(Directions): In the data, find each line where the word "definition" appears and list that line.

(Stored data)
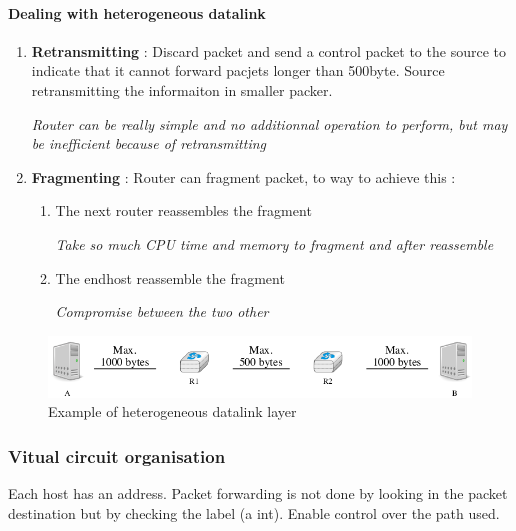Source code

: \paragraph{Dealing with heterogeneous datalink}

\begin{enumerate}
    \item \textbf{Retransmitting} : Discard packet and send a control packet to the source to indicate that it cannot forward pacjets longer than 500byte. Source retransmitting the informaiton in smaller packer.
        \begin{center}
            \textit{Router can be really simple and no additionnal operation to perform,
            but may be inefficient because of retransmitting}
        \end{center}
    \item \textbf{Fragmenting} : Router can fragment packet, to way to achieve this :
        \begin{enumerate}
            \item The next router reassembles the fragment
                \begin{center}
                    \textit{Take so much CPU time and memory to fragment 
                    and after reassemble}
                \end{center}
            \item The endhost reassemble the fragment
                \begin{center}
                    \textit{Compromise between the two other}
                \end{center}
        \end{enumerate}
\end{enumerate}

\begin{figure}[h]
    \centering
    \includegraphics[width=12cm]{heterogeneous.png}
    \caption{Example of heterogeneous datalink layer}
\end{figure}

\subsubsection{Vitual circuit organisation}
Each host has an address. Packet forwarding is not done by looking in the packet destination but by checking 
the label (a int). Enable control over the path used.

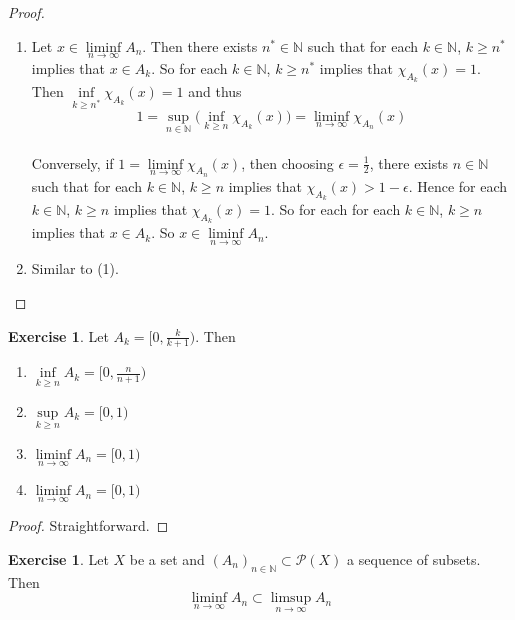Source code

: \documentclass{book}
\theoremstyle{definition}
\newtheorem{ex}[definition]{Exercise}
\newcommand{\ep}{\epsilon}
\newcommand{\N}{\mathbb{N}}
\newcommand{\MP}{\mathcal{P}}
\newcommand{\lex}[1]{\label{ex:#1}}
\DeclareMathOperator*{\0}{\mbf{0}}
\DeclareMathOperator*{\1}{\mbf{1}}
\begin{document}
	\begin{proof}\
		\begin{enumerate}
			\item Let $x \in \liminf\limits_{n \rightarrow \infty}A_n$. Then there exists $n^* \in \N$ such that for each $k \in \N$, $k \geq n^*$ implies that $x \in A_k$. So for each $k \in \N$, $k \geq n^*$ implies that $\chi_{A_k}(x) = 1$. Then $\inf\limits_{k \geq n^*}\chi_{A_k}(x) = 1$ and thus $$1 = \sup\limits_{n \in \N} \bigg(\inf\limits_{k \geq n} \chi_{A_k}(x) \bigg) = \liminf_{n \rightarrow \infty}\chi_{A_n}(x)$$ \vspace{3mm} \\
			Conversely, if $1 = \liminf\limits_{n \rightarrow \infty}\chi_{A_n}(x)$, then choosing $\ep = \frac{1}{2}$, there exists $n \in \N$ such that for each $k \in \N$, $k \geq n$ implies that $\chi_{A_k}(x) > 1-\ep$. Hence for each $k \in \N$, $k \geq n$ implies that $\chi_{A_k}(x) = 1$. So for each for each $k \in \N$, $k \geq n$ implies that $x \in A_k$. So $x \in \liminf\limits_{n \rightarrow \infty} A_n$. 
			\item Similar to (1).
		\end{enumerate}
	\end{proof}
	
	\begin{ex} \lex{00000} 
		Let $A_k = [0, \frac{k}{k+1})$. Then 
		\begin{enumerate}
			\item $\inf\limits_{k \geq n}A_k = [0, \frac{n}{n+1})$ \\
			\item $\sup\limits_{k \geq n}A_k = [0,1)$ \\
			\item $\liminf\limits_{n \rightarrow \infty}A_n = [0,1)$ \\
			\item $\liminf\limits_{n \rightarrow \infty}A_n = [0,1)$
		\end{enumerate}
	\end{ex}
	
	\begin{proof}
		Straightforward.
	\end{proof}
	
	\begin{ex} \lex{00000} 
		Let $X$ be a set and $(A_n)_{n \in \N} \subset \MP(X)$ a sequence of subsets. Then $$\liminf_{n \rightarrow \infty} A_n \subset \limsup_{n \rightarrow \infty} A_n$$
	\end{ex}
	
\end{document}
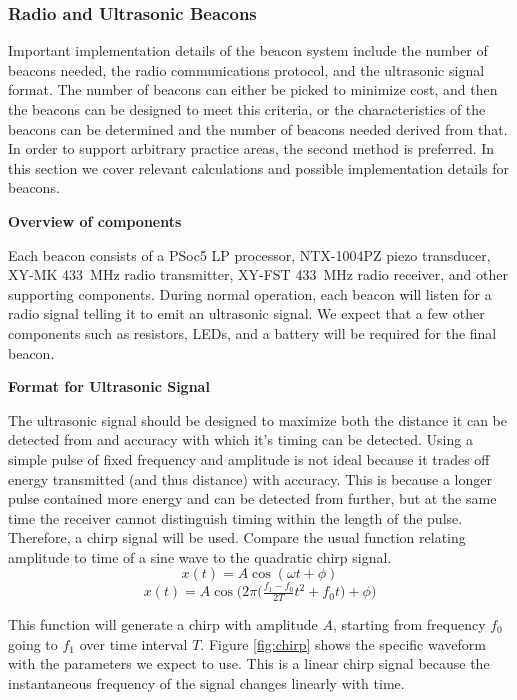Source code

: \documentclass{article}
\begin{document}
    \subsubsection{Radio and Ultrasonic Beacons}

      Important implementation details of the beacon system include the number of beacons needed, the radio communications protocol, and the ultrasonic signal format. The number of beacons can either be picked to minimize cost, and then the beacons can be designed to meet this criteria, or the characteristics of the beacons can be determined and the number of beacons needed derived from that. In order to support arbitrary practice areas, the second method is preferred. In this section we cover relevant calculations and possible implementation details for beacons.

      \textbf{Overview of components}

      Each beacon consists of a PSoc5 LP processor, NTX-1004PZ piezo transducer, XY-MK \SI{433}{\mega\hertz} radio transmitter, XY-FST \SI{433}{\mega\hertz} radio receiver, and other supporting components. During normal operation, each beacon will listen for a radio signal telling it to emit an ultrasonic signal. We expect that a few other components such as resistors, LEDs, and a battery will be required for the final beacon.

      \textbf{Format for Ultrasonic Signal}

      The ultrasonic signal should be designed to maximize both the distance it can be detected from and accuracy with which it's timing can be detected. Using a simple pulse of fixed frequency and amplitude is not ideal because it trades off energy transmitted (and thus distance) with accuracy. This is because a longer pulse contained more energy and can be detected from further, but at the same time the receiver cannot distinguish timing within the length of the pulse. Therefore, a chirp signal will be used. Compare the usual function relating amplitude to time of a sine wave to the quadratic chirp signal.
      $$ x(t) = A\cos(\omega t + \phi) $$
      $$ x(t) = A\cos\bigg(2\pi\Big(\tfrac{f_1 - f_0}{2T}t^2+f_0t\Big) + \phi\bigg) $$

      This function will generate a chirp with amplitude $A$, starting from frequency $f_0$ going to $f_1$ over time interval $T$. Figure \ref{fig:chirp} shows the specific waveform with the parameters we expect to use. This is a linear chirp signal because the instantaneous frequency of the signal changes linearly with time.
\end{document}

(Answer area):
\theoremstyle{definition}
\newtheorem{ex}[definition]{Exercise}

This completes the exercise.